ANHA correspondent collected a series of crimes committed by the Turkish occupation, its mercenaries, and settlers in occupied Afrin, within a week, including deportation, completion of a settlement, and kidnapping of residents as they entered and left the Canton.

Within the framework of policies and plans aimed at separating Afrin from Syria and later annexing it to Turkey, the Turkish occupation and its mercenaries continue to commit crimes and intimidate the people to empty the Canton of its original population and replace them with residents of other regions.

The Turkish occupation authorities in Istanbul forcibly deported 43 Syrian refugees to the occupied Canton of Afrin, through the Hamam village crossing in the Janders district of the occupied Canton, according to sources from the district.

Settlement

In the same context of crimes, the Turkish occupation completed the construction of a settlement on which work had begun in early March of this year in the village of Sindyankeh in the Janders district of the occupied Afrin Canton.

According to the source, the settlement includes 50 settlement units, and families of Al-Sharqiya mercenaries hailing from Deir ez-Zor will be settled there.

Kidnapped while returning

According to another source from the occupied Afrin Canton, the “Civil Police” intelligence of the Turkish occupation kidnapped 2 citizens in the occupied city of Azaz while they were heading to occupied Afrin, and demanded 10,000 US dollars from the family of one of them in exchange for his release.

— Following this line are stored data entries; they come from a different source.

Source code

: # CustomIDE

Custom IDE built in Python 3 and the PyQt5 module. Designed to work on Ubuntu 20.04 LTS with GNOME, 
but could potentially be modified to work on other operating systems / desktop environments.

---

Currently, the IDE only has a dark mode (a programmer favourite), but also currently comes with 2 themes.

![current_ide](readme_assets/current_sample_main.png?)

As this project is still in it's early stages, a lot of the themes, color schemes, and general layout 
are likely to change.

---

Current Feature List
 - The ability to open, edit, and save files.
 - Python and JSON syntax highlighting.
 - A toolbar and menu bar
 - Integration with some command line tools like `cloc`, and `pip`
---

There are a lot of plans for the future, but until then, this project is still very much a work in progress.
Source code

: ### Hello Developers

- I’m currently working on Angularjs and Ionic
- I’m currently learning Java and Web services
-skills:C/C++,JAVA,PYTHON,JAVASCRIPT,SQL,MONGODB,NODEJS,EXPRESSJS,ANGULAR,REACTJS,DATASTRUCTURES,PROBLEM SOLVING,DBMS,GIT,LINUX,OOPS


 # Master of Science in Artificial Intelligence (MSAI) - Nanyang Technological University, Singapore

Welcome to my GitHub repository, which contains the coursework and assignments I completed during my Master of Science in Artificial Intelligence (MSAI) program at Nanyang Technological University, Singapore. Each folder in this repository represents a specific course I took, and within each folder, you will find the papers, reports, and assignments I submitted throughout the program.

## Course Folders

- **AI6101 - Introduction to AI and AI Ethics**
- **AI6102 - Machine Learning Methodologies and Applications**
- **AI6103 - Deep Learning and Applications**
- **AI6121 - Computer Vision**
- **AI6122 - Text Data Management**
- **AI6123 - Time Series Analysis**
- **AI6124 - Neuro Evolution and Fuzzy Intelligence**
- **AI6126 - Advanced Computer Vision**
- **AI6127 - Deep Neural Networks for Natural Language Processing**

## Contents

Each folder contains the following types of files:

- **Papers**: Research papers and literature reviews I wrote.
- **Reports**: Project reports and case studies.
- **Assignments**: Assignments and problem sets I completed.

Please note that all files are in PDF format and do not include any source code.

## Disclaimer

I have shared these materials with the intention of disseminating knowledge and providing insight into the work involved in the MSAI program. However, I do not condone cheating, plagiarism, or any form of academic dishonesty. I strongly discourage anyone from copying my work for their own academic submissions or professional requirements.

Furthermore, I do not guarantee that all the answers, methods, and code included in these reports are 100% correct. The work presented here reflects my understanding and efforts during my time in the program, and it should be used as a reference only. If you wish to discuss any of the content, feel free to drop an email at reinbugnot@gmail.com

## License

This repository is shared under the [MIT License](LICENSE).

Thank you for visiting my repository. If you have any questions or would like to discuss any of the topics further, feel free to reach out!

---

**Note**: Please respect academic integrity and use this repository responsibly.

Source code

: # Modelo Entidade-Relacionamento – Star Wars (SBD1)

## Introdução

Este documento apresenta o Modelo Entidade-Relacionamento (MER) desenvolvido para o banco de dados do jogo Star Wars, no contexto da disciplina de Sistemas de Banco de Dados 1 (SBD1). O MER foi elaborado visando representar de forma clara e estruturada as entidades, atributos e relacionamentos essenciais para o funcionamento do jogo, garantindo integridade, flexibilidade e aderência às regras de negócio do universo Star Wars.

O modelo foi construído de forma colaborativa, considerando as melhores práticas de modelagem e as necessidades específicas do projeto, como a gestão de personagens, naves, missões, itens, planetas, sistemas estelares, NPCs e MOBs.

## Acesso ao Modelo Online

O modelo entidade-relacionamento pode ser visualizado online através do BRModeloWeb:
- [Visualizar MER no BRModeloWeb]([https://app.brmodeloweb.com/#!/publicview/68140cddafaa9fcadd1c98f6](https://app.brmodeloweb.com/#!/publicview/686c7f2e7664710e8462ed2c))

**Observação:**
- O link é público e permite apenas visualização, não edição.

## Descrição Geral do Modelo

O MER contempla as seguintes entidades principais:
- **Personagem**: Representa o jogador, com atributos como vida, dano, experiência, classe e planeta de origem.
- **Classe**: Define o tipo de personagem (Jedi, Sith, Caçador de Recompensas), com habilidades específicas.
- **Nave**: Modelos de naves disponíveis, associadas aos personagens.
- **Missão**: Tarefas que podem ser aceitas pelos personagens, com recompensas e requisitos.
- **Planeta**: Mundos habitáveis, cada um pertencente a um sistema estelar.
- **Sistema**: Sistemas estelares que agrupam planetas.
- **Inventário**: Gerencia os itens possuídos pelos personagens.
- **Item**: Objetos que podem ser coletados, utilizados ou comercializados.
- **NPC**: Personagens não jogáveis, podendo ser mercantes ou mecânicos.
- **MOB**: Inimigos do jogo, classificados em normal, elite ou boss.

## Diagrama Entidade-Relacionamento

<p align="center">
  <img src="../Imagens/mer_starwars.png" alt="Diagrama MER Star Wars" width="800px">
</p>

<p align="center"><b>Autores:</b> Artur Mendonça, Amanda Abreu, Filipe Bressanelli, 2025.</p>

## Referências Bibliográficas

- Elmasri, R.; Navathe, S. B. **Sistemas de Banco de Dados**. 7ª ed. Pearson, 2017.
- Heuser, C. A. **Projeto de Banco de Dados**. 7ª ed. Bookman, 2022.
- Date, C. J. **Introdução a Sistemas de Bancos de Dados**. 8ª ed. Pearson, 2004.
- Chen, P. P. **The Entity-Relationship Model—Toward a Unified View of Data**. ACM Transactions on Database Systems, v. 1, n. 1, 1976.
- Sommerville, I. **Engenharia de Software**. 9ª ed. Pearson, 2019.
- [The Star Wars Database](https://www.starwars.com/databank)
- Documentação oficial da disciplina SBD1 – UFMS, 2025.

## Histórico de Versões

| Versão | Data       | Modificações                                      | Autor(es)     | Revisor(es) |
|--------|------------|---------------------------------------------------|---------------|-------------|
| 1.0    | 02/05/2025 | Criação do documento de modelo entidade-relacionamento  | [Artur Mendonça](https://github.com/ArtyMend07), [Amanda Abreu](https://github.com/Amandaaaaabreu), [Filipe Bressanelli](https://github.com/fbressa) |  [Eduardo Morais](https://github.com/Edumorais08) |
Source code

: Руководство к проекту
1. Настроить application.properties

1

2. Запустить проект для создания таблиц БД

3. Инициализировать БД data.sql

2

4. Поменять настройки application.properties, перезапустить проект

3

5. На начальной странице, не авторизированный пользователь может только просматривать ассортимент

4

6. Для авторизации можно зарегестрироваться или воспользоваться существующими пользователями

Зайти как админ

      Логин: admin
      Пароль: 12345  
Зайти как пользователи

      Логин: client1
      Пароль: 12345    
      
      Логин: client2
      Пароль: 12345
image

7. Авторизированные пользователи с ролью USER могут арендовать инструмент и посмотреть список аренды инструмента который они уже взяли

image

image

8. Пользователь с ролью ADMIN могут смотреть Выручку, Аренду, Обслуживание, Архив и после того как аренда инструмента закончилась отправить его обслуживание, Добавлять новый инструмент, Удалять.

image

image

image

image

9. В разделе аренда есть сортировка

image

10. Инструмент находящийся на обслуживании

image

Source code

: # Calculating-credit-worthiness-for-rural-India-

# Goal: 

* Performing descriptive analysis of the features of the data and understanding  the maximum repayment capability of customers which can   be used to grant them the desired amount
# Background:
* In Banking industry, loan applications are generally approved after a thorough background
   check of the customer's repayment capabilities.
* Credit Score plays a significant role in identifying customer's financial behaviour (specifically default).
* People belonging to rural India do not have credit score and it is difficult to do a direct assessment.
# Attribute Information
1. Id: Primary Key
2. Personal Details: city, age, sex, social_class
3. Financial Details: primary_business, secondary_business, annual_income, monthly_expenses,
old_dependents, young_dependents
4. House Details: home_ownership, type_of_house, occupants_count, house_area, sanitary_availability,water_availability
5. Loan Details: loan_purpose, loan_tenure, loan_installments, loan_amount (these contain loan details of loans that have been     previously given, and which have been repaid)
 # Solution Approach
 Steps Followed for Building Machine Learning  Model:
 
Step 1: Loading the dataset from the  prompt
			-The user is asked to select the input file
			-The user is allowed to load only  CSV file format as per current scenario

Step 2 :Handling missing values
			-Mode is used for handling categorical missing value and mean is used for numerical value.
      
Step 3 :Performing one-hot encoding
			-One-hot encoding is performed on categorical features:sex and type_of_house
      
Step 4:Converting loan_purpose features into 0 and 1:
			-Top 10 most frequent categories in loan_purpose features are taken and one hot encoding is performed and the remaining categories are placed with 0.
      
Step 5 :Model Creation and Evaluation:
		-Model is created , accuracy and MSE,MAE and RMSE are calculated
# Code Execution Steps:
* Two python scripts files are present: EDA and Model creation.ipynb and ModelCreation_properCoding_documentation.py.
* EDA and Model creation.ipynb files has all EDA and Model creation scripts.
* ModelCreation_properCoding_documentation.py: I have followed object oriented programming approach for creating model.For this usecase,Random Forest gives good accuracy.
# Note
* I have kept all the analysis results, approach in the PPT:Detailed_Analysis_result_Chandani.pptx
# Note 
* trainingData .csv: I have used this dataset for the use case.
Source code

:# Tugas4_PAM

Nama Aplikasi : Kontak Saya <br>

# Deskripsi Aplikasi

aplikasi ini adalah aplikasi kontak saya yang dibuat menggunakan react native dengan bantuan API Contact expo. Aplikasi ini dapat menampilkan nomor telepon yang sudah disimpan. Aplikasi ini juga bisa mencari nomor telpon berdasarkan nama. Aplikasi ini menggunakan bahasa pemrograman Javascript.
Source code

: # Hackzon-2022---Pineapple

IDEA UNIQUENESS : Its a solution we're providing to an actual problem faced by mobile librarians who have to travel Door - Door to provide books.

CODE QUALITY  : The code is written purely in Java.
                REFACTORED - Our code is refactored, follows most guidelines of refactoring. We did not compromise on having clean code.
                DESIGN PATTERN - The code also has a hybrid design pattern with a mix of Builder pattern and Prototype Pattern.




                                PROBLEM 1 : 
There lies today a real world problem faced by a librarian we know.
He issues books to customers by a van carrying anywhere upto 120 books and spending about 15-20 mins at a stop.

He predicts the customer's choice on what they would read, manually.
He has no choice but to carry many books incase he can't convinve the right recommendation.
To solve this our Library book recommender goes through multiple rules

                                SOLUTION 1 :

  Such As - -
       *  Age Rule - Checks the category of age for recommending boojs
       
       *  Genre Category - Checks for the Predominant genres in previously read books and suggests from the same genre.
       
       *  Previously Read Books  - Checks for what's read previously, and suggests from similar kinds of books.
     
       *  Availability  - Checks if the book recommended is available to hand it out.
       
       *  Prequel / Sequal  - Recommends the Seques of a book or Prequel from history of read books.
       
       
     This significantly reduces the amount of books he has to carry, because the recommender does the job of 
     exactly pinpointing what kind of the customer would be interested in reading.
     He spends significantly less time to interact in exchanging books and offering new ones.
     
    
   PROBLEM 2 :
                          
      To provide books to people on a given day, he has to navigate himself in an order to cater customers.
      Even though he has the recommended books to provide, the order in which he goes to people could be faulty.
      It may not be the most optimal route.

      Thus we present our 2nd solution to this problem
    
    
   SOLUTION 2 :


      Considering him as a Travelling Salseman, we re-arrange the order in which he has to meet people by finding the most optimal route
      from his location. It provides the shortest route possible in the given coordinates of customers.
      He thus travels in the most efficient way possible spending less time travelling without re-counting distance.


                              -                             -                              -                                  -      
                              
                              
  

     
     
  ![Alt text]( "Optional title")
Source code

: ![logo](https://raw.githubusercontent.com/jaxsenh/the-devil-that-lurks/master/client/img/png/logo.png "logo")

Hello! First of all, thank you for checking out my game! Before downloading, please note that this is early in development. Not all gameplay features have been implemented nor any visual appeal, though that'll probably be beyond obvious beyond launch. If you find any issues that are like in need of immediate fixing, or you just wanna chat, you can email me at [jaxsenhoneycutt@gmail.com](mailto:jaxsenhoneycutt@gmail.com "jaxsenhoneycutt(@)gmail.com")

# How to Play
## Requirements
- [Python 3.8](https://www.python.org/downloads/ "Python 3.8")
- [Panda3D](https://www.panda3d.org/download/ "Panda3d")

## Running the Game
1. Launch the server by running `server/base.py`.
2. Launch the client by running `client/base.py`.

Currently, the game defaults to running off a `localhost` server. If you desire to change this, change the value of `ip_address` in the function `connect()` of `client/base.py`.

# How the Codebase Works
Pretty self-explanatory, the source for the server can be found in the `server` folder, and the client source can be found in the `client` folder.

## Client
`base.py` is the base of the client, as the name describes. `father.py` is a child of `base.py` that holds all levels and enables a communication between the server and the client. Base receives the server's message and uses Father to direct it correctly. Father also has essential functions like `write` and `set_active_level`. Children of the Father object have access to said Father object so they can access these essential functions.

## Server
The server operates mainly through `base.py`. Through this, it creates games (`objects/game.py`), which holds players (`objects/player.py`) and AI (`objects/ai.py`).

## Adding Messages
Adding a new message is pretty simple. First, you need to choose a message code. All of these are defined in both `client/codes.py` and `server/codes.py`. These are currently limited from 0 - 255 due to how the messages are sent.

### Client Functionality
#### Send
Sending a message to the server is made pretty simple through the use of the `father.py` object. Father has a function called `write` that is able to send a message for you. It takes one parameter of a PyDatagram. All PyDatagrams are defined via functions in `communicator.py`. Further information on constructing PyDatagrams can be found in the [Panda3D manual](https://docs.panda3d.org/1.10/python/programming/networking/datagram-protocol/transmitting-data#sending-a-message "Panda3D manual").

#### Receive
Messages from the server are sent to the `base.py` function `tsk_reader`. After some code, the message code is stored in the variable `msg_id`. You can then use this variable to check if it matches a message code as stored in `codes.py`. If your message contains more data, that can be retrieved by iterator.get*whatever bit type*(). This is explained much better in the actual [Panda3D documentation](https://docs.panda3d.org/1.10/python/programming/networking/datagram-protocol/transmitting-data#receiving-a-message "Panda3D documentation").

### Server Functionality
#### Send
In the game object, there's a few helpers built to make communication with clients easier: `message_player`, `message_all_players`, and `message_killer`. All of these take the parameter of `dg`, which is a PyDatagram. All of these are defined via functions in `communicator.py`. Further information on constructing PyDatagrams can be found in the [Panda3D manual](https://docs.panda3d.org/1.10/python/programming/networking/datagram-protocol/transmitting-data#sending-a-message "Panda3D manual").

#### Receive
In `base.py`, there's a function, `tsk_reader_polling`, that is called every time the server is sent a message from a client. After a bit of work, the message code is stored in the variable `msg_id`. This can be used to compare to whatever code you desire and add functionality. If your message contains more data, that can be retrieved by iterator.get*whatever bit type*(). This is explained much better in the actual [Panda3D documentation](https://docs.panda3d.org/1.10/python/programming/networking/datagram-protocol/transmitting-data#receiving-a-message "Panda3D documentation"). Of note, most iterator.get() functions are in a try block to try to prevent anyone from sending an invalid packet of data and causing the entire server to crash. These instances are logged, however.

The 2 kidnapped people are: “Jamil Hikmat Jaafar, from the village of Maamlo in Rajo district in Afrin, and Adnan Omar, from the village of Shorba in Mobata district in Afrin,” and their fate is still unknown.

Kidnapping while leaving

The Turkish Gendarmerie also kidnapped 70 citizens who tried to cross the Turkish border to be handed over to its so-called “anti-smuggling” mercenaries in the occupied Afrin Canton, and fined them with sums of money in Turkish lira.

Conditions in exchange for being allowed to live in their home

On the other hand, a source confirmed that a settler from the southern countryside of Aleppo stipulated a financial sum of 1,500 US dollars from a citizen of the occupied Afrin Canton, in exchange for allowing him to live in his house seized by the settler.

The source added that the settler had stolen all the contents of the house, including furniture and tools.